WORK ORDER:
For the entries below, repeat exactly each line starting with the one that contains "Results: Effect of" and going on through the one that contains "(4) DR-AIPW, logistic", and no others.

SOURCE DATA:
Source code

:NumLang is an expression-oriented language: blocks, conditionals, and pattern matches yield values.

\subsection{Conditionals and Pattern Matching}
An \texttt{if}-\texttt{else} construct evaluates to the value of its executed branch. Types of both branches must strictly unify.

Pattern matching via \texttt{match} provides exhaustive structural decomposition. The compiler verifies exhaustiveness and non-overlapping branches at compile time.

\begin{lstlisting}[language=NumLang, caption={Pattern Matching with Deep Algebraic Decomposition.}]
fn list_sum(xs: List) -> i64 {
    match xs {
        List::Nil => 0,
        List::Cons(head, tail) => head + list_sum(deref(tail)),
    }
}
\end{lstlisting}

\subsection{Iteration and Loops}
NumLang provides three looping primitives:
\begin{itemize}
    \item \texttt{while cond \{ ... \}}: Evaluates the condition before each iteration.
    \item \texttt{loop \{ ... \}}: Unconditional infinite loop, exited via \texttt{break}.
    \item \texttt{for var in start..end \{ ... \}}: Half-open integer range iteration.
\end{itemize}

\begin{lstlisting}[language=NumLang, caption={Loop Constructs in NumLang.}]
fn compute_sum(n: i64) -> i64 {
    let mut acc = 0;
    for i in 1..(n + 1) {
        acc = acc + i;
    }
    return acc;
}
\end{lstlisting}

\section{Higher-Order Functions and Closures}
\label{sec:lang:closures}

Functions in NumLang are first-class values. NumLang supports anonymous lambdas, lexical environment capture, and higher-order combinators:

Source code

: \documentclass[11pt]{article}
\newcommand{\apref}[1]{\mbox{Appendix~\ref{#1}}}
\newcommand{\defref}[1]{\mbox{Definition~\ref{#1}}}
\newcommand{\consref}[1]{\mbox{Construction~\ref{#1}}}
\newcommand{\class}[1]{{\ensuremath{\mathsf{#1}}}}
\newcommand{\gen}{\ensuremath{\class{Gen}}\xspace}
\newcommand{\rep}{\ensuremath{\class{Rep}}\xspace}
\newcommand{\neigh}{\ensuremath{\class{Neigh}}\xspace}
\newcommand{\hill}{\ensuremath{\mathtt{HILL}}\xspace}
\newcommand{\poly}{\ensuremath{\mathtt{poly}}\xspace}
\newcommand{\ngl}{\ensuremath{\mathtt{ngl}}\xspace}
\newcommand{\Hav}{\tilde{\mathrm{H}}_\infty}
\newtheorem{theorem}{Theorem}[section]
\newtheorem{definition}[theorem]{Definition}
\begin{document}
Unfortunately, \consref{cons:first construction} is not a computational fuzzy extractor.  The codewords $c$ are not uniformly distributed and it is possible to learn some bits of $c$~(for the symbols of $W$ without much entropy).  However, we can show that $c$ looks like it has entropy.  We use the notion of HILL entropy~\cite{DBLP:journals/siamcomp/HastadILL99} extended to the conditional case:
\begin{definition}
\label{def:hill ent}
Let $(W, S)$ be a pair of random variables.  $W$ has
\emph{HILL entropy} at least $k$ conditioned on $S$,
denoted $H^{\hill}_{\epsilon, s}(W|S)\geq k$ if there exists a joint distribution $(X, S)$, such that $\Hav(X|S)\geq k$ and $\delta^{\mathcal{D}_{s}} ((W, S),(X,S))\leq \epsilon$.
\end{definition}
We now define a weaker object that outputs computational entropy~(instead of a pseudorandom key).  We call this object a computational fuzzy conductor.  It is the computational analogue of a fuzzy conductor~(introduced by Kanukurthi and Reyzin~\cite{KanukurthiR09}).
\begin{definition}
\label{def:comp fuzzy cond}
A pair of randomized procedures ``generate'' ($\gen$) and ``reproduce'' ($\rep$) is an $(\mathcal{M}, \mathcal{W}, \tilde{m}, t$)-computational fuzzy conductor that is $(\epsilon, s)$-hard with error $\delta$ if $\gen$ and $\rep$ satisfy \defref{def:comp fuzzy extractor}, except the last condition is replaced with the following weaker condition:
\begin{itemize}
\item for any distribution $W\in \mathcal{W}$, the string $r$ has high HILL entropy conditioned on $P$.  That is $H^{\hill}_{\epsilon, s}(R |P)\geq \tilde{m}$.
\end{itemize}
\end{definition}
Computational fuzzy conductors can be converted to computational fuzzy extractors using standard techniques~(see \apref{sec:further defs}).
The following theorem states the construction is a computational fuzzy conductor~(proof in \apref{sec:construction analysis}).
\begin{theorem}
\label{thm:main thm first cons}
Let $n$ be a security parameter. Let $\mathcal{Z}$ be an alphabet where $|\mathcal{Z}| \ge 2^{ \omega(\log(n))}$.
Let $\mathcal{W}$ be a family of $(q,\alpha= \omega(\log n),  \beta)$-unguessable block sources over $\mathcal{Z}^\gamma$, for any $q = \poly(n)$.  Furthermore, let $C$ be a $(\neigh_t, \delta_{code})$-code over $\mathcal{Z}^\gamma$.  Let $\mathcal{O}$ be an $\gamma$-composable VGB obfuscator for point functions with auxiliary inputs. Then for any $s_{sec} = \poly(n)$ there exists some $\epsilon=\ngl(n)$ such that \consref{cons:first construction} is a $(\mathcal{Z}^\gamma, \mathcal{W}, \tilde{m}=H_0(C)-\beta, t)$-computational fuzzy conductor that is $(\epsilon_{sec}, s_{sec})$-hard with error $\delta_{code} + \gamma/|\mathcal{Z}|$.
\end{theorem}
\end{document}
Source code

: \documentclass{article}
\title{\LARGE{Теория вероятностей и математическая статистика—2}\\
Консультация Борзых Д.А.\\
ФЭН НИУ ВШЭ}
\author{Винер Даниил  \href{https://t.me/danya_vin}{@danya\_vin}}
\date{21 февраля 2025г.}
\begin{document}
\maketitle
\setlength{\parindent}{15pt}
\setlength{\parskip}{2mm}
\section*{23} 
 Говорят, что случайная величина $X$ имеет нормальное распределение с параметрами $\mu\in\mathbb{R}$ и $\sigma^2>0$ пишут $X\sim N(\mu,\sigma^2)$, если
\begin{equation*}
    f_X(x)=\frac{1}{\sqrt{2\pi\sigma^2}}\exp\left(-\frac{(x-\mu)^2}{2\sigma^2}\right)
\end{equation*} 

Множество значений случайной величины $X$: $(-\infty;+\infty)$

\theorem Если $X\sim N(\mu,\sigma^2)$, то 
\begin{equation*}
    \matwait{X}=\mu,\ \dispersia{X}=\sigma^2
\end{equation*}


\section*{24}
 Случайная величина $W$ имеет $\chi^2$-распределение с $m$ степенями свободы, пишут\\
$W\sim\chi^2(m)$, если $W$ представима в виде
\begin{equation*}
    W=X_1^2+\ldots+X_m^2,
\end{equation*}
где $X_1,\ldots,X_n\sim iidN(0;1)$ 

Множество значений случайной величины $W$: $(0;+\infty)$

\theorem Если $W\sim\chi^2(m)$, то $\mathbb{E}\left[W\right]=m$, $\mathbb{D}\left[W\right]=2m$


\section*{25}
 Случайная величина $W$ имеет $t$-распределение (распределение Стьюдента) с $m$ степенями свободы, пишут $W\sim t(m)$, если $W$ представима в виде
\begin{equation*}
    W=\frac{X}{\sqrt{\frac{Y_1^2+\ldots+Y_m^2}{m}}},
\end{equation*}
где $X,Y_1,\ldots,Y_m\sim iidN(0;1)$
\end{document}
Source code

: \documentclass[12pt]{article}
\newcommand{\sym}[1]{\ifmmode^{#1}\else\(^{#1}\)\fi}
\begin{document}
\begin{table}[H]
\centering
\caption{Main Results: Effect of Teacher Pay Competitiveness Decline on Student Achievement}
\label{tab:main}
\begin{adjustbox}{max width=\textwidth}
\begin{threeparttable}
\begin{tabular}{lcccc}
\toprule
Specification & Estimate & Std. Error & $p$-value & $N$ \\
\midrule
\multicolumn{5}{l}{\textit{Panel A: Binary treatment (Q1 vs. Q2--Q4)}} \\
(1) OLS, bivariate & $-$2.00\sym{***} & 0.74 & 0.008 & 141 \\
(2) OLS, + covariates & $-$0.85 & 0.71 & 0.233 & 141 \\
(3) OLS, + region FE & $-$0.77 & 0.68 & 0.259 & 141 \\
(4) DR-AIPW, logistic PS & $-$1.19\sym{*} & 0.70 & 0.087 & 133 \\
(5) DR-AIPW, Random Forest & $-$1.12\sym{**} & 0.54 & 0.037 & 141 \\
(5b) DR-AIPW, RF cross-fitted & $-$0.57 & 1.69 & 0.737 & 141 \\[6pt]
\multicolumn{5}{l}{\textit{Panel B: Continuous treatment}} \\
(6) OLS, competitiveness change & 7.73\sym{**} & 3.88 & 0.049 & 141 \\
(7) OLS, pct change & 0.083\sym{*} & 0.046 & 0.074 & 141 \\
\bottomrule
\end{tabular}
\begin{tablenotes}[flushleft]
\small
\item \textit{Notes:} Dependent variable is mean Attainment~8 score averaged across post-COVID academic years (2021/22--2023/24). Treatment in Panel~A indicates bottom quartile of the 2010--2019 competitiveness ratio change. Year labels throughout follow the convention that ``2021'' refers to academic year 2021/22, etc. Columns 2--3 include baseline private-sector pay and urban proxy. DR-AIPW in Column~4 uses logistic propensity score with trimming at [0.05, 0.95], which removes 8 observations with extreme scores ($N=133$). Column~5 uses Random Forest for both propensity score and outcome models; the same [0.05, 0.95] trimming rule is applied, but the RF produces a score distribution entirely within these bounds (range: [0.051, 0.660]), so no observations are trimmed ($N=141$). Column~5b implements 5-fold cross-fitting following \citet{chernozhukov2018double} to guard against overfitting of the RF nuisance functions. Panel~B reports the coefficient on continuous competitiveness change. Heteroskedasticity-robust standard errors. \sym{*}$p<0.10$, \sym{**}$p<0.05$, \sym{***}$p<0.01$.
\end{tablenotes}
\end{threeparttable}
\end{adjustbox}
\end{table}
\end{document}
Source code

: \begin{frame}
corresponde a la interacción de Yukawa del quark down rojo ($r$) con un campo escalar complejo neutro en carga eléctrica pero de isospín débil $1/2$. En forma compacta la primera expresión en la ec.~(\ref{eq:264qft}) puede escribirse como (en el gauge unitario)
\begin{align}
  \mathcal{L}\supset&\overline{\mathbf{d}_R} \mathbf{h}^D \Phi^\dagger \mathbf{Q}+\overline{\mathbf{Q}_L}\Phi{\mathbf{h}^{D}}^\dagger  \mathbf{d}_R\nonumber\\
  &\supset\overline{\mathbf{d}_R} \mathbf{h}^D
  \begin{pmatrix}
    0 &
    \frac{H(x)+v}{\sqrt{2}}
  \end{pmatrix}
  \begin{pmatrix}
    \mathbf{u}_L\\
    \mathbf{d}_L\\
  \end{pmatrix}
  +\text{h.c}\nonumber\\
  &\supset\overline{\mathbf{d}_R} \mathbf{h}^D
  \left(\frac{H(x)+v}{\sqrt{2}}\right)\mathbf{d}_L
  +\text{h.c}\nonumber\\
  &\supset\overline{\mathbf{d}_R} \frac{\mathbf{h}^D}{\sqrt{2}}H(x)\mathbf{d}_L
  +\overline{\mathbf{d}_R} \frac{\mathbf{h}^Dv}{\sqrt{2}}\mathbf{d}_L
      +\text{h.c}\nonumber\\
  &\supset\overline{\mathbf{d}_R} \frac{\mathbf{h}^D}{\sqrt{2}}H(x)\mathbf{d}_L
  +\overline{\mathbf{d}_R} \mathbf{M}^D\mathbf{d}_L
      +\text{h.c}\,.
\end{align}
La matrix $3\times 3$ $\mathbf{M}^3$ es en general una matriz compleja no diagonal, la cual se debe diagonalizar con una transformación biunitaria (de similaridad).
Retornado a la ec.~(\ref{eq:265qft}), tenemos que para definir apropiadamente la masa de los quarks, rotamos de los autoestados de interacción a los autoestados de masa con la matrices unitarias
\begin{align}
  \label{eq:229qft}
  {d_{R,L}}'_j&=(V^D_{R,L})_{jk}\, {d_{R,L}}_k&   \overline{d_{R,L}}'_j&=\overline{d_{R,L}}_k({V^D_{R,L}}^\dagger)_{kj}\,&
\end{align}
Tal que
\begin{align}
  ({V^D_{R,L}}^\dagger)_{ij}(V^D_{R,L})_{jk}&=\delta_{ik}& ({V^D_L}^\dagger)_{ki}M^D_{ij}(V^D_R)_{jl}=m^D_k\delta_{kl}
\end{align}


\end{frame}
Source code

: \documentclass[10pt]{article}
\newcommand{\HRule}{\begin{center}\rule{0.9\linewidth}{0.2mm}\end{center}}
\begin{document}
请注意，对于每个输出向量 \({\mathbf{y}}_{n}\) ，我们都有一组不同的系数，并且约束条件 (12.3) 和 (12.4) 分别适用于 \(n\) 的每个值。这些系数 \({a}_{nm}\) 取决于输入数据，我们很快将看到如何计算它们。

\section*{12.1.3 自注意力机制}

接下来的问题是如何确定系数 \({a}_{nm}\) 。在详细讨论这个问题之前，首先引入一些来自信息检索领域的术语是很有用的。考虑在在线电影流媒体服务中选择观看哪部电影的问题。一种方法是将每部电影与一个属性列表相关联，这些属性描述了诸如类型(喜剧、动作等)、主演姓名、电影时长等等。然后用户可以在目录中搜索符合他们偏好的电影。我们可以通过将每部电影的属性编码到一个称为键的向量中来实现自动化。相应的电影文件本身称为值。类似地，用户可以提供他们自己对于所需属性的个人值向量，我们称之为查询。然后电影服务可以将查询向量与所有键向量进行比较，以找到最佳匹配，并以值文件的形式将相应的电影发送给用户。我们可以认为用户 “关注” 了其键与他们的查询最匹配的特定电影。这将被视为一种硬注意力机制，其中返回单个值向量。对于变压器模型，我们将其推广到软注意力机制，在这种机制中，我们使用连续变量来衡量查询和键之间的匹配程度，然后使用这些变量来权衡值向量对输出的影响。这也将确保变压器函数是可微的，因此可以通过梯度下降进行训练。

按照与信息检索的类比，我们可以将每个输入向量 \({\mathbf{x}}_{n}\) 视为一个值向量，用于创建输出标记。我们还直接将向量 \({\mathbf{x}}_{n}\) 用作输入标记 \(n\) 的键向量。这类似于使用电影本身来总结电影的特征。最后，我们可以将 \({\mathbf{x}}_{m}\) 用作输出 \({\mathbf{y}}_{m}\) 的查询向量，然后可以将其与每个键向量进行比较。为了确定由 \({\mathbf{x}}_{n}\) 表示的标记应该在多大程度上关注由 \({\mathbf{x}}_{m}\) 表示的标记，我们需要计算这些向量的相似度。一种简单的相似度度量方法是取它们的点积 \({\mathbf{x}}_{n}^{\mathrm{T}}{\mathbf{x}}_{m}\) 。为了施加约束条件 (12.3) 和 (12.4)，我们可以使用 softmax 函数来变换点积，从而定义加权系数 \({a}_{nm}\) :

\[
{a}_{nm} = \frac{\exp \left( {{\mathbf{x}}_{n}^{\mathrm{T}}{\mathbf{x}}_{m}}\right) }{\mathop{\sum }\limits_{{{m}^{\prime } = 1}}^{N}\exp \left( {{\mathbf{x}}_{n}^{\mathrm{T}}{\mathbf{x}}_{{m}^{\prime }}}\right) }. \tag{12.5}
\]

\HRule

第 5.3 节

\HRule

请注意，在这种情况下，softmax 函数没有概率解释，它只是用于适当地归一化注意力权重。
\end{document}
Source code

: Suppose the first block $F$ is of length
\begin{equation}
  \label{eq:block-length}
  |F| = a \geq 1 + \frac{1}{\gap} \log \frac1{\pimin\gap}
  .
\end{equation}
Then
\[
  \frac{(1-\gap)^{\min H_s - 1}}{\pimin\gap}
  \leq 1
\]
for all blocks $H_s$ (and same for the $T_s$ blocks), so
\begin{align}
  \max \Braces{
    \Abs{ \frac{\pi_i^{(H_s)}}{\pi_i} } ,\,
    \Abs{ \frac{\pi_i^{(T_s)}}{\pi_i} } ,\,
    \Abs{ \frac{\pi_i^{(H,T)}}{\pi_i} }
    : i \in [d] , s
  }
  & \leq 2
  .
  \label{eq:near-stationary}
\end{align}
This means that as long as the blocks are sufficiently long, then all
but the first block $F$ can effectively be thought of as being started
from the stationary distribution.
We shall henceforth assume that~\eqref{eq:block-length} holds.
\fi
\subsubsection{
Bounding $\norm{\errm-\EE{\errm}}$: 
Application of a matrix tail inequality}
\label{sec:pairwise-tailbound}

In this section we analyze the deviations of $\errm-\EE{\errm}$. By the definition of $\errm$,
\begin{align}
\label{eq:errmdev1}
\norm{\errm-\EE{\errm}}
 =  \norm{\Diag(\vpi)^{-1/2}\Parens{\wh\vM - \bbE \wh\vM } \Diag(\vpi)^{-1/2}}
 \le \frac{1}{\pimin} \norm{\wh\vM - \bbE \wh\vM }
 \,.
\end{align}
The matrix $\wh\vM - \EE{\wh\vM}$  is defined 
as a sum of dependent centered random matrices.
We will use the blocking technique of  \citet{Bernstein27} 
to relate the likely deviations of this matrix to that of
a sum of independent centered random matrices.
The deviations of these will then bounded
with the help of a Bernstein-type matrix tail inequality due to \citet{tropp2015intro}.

EXERCISE RESPONSE:
\caption{Main Results: Effect of Teacher Pay Competitiveness Decline on Student Achievement}
\label{tab:main}
\begin{adjustbox}{max width=\textwidth}
\begin{threeparttable}
\begin{tabular}{lcccc}
\toprule
Specification & Estimate & Std. Error & $p$-value & $N$ \\
\midrule
\multicolumn{5}{l}{\textit{Panel A: Binary treatment (Q1 vs. Q2--Q4)}} \\
(1) OLS, bivariate & $-$2.00\sym{***} & 0.74 & 0.008 & 141 \\
(2) OLS, + covariates & $-$0.85 & 0.71 & 0.233 & 141 \\
(3) OLS, + region FE & $-$0.77 & 0.68 & 0.259 & 141 \\
(4) DR-AIPW, logistic PS & $-$1.19\sym{*} & 0.70 & 0.087 & 133 \\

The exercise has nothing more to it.